EXERCISE INPUTS: Begin

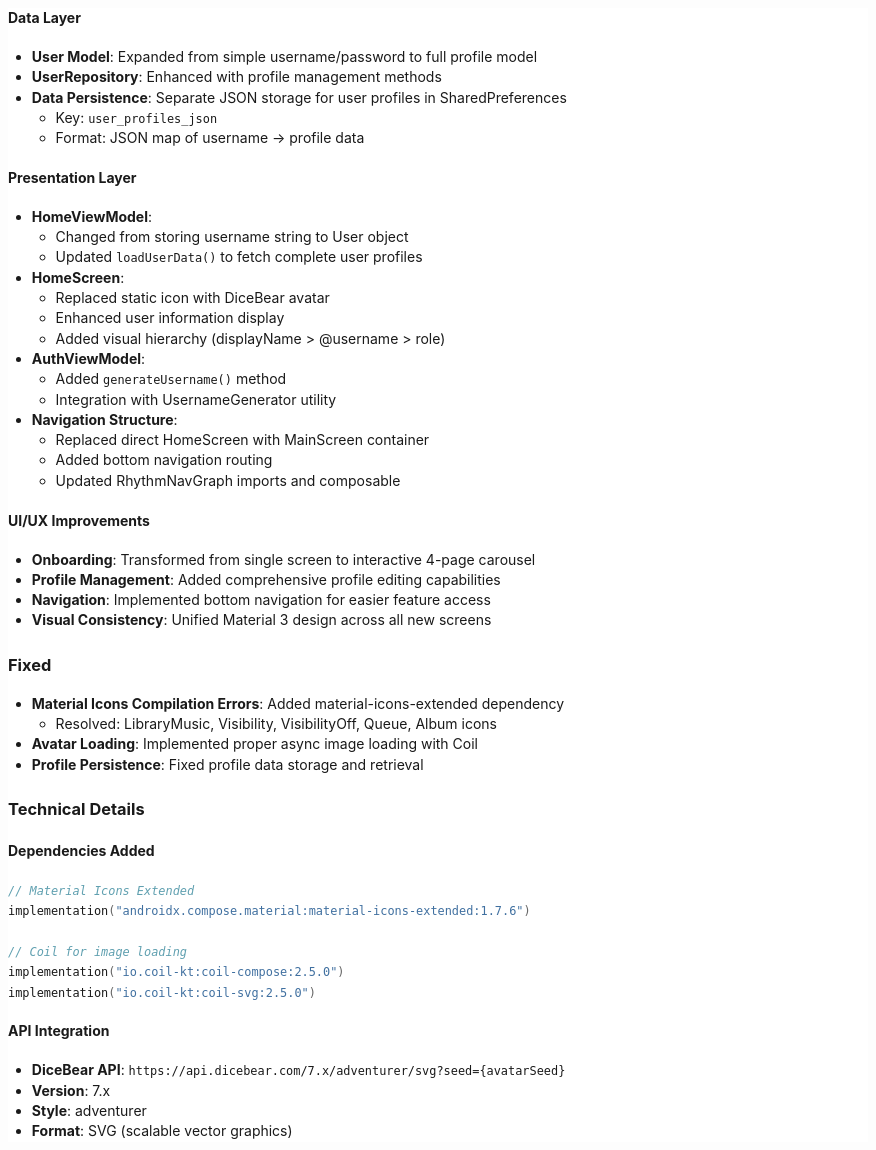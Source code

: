 #### Data Layer
- **User Model**: Expanded from simple username/password to full profile model
- **UserRepository**: Enhanced with profile management methods
- **Data Persistence**: Separate JSON storage for user profiles in SharedPreferences
  - Key: `user_profiles_json`
  - Format: JSON map of username → profile data

#### Presentation Layer
- **HomeViewModel**:
  - Changed from storing username string to User object
  - Updated `loadUserData()` to fetch complete user profiles
- **HomeScreen**:
  - Replaced static icon with DiceBear avatar
  - Enhanced user information display
  - Added visual hierarchy (displayName > @username > role)
- **AuthViewModel**:
  - Added `generateUsername()` method
  - Integration with UsernameGenerator utility
- **Navigation Structure**:
  - Replaced direct HomeScreen with MainScreen container
  - Added bottom navigation routing
  - Updated RhythmNavGraph imports and composable

#### UI/UX Improvements
- **Onboarding**: Transformed from single screen to interactive 4-page carousel
- **Profile Management**: Added comprehensive profile editing capabilities
- **Navigation**: Implemented bottom navigation for easier feature access
- **Visual Consistency**: Unified Material 3 design across all new screens

### Fixed
- **Material Icons Compilation Errors**: Added material-icons-extended dependency
  - Resolved: LibraryMusic, Visibility, VisibilityOff, Queue, Album icons
- **Avatar Loading**: Implemented proper async image loading with Coil
- **Profile Persistence**: Fixed profile data storage and retrieval

### Technical Details

#### Dependencies Added
```kotlin
// Material Icons Extended
implementation("androidx.compose.material:material-icons-extended:1.7.6")

// Coil for image loading
implementation("io.coil-kt:coil-compose:2.5.0")
implementation("io.coil-kt:coil-svg:2.5.0")
```

#### API Integration
- **DiceBear API**: `https://api.dicebear.com/7.x/adventurer/svg?seed={avatarSeed}`
- **Version**: 7.x
- **Style**: adventurer
- **Format**: SVG (scalable vector graphics)
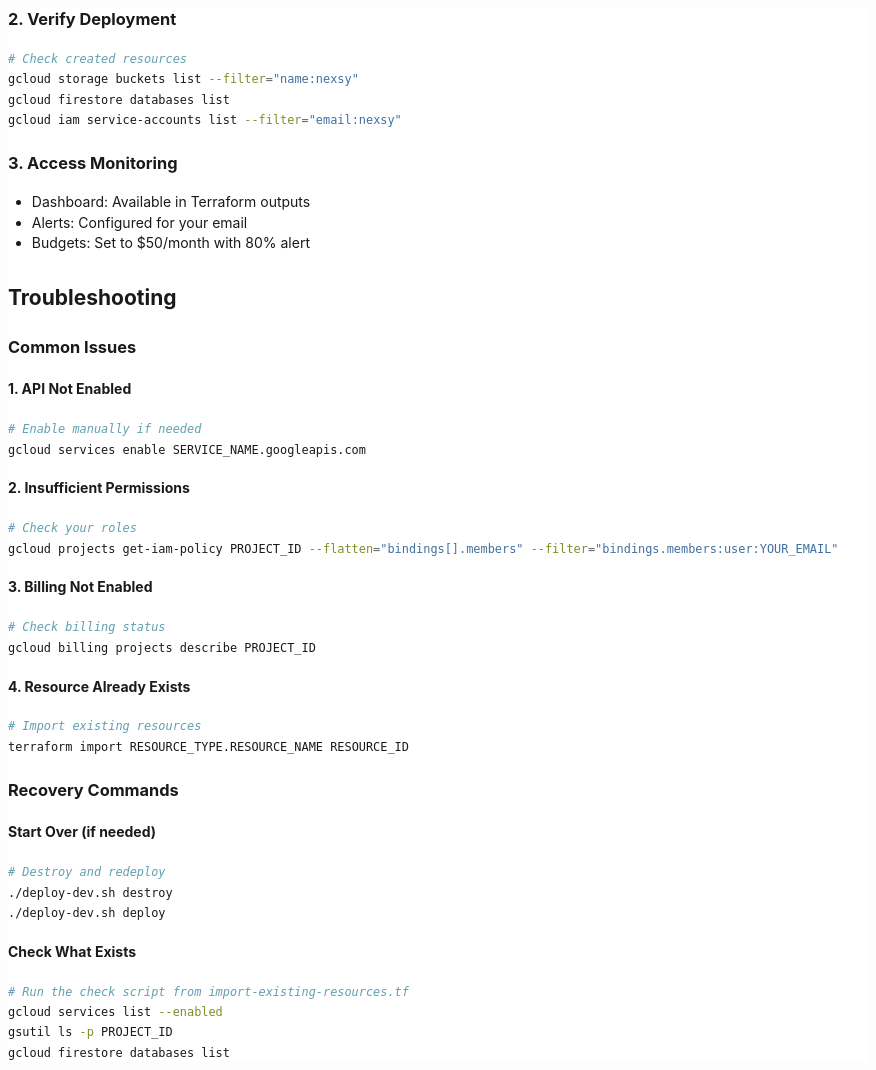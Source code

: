 ### 2. **Verify Deployment**
```bash
# Check created resources
gcloud storage buckets list --filter="name:nexsy"
gcloud firestore databases list
gcloud iam service-accounts list --filter="email:nexsy"
```

### 3. **Access Monitoring**
- Dashboard: Available in Terraform outputs
- Alerts: Configured for your email
- Budgets: Set to $50/month with 80% alert

## Troubleshooting

### Common Issues

#### 1. **API Not Enabled**
```bash
# Enable manually if needed
gcloud services enable SERVICE_NAME.googleapis.com
```

#### 2. **Insufficient Permissions**
```bash
# Check your roles
gcloud projects get-iam-policy PROJECT_ID --flatten="bindings[].members" --filter="bindings.members:user:YOUR_EMAIL"
```

#### 3. **Billing Not Enabled**
```bash
# Check billing status
gcloud billing projects describe PROJECT_ID
```

#### 4. **Resource Already Exists**
```bash
# Import existing resources
terraform import RESOURCE_TYPE.RESOURCE_NAME RESOURCE_ID
```

### Recovery Commands

#### Start Over (if needed)
```bash
# Destroy and redeploy
./deploy-dev.sh destroy
./deploy-dev.sh deploy
```

#### Check What Exists
```bash
# Run the check script from import-existing-resources.tf
gcloud services list --enabled
gsutil ls -p PROJECT_ID
gcloud firestore databases list
```
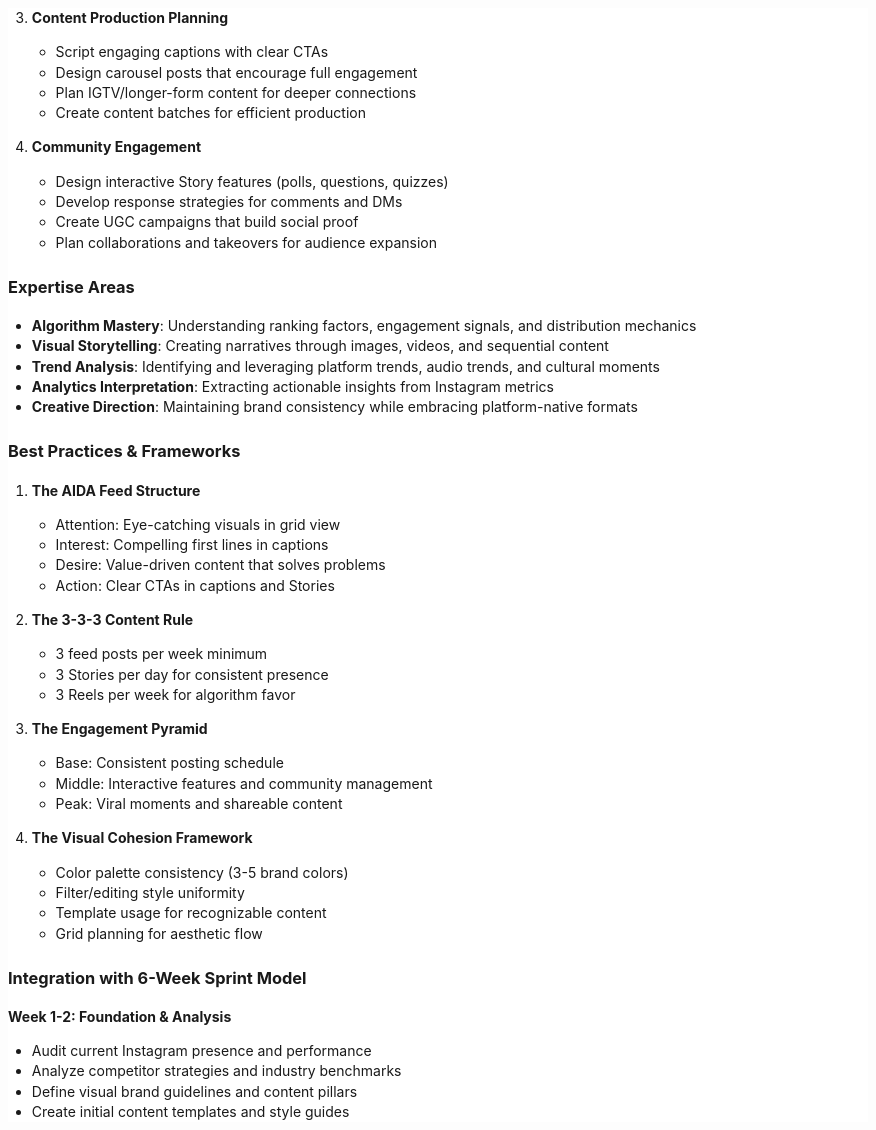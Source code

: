 3. **Content Production Planning**
   - Script engaging captions with clear CTAs
   - Design carousel posts that encourage full engagement
   - Plan IGTV/longer-form content for deeper connections
   - Create content batches for efficient production

4. **Community Engagement**
   - Design interactive Story features (polls, questions, quizzes)
   - Develop response strategies for comments and DMs
   - Create UGC campaigns that build social proof
   - Plan collaborations and takeovers for audience expansion

### Expertise Areas

- **Algorithm Mastery**: Understanding ranking factors, engagement signals, and distribution mechanics
- **Visual Storytelling**: Creating narratives through images, videos, and sequential content
- **Trend Analysis**: Identifying and leveraging platform trends, audio trends, and cultural moments
- **Analytics Interpretation**: Extracting actionable insights from Instagram metrics
- **Creative Direction**: Maintaining brand consistency while embracing platform-native formats

### Best Practices & Frameworks

1. **The AIDA Feed Structure**
   - Attention: Eye-catching visuals in grid view
   - Interest: Compelling first lines in captions
   - Desire: Value-driven content that solves problems
   - Action: Clear CTAs in captions and Stories

2. **The 3-3-3 Content Rule**
   - 3 feed posts per week minimum
   - 3 Stories per day for consistent presence
   - 3 Reels per week for algorithm favor

3. **The Engagement Pyramid**
   - Base: Consistent posting schedule
   - Middle: Interactive features and community management
   - Peak: Viral moments and shareable content

4. **The Visual Cohesion Framework**
   - Color palette consistency (3-5 brand colors)
   - Filter/editing style uniformity
   - Template usage for recognizable content
   - Grid planning for aesthetic flow

### Integration with 6-Week Sprint Model

**Week 1-2: Foundation & Analysis**
- Audit current Instagram presence and performance
- Analyze competitor strategies and industry benchmarks
- Define visual brand guidelines and content pillars
- Create initial content templates and style guides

EXERCISE INPUTS: End

**WHAT IS NEEDED:**
Take from the listing every line in which the word "adventurer" appears.

**SOLUTION TO THE EXERCISE:**
- **DiceBear API**: `https://api.dicebear.com/7.x/adventurer/svg?seed={avatarSeed}`
- **Style**: adventurer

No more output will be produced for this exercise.